● **PROBLEM**
Every line of the records below should be restated exactly.

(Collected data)
========================================================================

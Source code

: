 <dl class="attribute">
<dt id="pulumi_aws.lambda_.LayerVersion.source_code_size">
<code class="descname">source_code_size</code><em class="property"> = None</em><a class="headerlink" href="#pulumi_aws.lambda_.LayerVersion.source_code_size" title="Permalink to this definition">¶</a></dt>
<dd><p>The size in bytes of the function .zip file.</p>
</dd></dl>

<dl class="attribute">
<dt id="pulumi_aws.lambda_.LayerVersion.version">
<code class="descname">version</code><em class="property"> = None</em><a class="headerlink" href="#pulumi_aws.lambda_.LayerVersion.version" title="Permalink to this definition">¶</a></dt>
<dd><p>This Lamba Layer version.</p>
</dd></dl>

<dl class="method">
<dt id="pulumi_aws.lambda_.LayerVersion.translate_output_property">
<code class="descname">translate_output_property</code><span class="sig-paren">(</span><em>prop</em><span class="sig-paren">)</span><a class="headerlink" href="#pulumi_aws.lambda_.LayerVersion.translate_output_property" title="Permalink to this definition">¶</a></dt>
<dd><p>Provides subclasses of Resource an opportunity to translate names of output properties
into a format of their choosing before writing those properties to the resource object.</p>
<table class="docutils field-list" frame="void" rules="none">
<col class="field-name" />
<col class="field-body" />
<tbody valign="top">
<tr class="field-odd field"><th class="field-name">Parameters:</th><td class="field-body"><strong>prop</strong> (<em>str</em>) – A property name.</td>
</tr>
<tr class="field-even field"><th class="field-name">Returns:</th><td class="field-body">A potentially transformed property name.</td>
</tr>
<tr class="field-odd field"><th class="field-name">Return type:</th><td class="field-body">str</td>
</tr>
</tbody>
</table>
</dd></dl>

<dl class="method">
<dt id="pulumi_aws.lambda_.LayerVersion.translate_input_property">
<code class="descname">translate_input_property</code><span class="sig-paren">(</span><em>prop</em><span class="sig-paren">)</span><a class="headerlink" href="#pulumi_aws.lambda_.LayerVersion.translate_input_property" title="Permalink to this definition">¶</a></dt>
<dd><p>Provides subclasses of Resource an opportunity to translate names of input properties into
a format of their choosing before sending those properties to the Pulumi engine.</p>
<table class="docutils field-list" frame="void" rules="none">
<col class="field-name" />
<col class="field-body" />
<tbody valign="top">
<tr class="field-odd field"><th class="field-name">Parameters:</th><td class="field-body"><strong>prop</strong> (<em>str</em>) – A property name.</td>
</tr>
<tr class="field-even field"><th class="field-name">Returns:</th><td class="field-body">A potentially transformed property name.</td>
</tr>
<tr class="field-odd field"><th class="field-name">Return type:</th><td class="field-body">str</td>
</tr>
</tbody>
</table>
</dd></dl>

========================================================================

● **OUTPUT OF THE EXERCISE**
Source code

: <dl class="attribute">
<dt id="pulumi_aws.lambda_.LayerVersion.source_code_size">
<code class="descname">source_code_size</code><em class="property"> = None</em><a class="headerlink" href="#pulumi_aws.lambda_.LayerVersion.source_code_size" title="Permalink to this definition">¶</a></dt>
<dd><p>The size in bytes of the function .zip file.</p>
</dd></dl>

<dl class="attribute">
<dt id="pulumi_aws.lambda_.LayerVersion.version">
<code class="descname">version</code><em class="property"> = None</em><a class="headerlink" href="#pulumi_aws.lambda_.LayerVersion.version" title="Permalink to this definition">¶</a></dt>
<dd><p>This Lamba Layer version.</p>
</dd></dl>

<dl class="method">
<dt id="pulumi_aws.lambda_.LayerVersion.translate_output_property">
<code class="descname">translate_output_property</code><span class="sig-paren">(</span><em>prop</em><span class="sig-paren">)</span><a class="headerlink" href="#pulumi_aws.lambda_.LayerVersion.translate_output_property" title="Permalink to this definition">¶</a></dt>
<dd><p>Provides subclasses of Resource an opportunity to translate names of output properties
into a format of their choosing before writing those properties to the resource object.</p>
<table class="docutils field-list" frame="void" rules="none">
<col class="field-name" />
<col class="field-body" />
<tbody valign="top">
<tr class="field-odd field"><th class="field-name">Parameters:</th><td class="field-body"><strong>prop</strong> (<em>str</em>) – A property name.</td>
</tr>
<tr class="field-even field"><th class="field-name">Returns:</th><td class="field-body">A potentially transformed property name.</td>
</tr>
<tr class="field-odd field"><th class="field-name">Return type:</th><td class="field-body">str</td>
</tr>
</tbody>
</table>
</dd></dl>

<dl class="method">
<dt id="pulumi_aws.lambda_.LayerVersion.translate_input_property">
<code class="descname">translate_input_property</code><span class="sig-paren">(</span><em>prop</em><span class="sig-paren">)</span><a class="headerlink" href="#pulumi_aws.lambda_.LayerVersion.translate_input_property" title="Permalink to this definition">¶</a></dt>
<dd><p>Provides subclasses of Resource an opportunity to translate names of input properties into
a format of their choosing before sending those properties to the Pulumi engine.</p>
<table class="docutils field-list" frame="void" rules="none">
<col class="field-name" />
<col class="field-body" />
<tbody valign="top">
<tr class="field-odd field"><th class="field-name">Parameters:</th><td class="field-body"><strong>prop</strong> (<em>str</em>) – A property name.</td>
</tr>
<tr class="field-even field"><th class="field-name">Returns:</th><td class="field-body">A potentially transformed property name.</td>
</tr>
<tr class="field-odd field"><th class="field-name">Return type:</th><td class="field-body">str</td>
</tr>
</tbody>
</table>
</dd></dl>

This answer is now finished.